Mirabile dictu! It is rare for free-market advocates to find themselves in agreement with Pope Francis. He is, more often than not, against those very things that make free markets possible: private property, competition, and capital accumulation. Instead, the pope prefers the redistributionist policies that imperil the very foundations of the free market. How refreshing, then, to see him speak out in favor of one of the foundations of a free society: entrepreneurship.
Or, as Pope Francis phrases it in a recent homily, risk-taking. His source was the Gospel story of the talents, where a master gives each of three servants differing sums of money for safekeeping.
The first servant doubles the amount of money entrusted to him. The second, even though given less money, also increases his share. Both servants, proclaims the pope, are praised for their faithfulness.
The third servant, however, fearing his master’s wrath, hides his money instead, and can only return the original sum. For this lack of initiative — the Gospel word is “wicked” — he is punished. “Faithfulness,” for Francis, “is never risk-free.”
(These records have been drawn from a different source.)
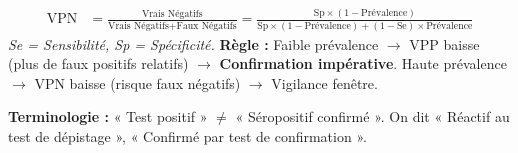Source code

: \documentclass[11pt]{article}
\begin{document}
\begin{methode}
\begin{enumerate}
\begin{align*}
        \text{VPN} &= \frac{\text{Vrais Négatifs}}{\text{Vrais Négatifs} + \text{Faux Négatifs}} = \frac{\text{Sp} \times (1-\text{Prévalence})}{\text{Sp} \times (1-\text{Prévalence}) + (1-\text{Se}) \times \text{Prévalence}}
    \end{align*}
    \textit{Se = Sensibilité, Sp = Spécificité.}
    \textbf{Règle :} Faible prévalence $\rightarrow$ VPP baisse (plus de faux positifs relatifs) $\rightarrow$ \textbf{Confirmation impérative}. Haute prévalence $\rightarrow$ VPN baisse (risque faux négatifs) $\rightarrow$ Vigilance fenêtre.
\end{enumerate}
\textbf{Terminologie :} « Test positif » $\neq$ « Séropositif confirmé ». On dit « Réactif au test de dépistage », « Confirmé par test de confirmation ».
\end{methode}
\end{document}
In this, he echoes the Austrian economist, Ludwig von Mises. Much like the servants entrusted with the talents — especially the last and lackadaisical lad — “an entrepreneur cannot be trained” in the art of making money, von Mises believed. Instead, one “becomes an entrepreneur in seizing an opportunity and filling the gap. No special education is required for such a display of keen judgment, foresight, and energy.” But an entrepreneur can also be wrong, if he misjudges the public mood for accepting what he offers them. “In any economic system which is in process of change all economic activity is based upon an uncertain future,” von Mises underscored, to wit: “It is therefore bound up with risk.”
For the pope — as for von Mises and capitalists in general — the morale is that, despite the disparate gifts each enjoys, we are to push the limits of our abilities to the utmost. Each, in our differing ways and variable strengths, can thus contribute to the common good. (Doubtless there is an argument here, too, for the law of comparative advantage that David Ricardo made famous in the early 19th century.)
From an economic standpoint, arguments for risk-taking in the service of the common good are the standard capitalist rationale for the entrepreneur.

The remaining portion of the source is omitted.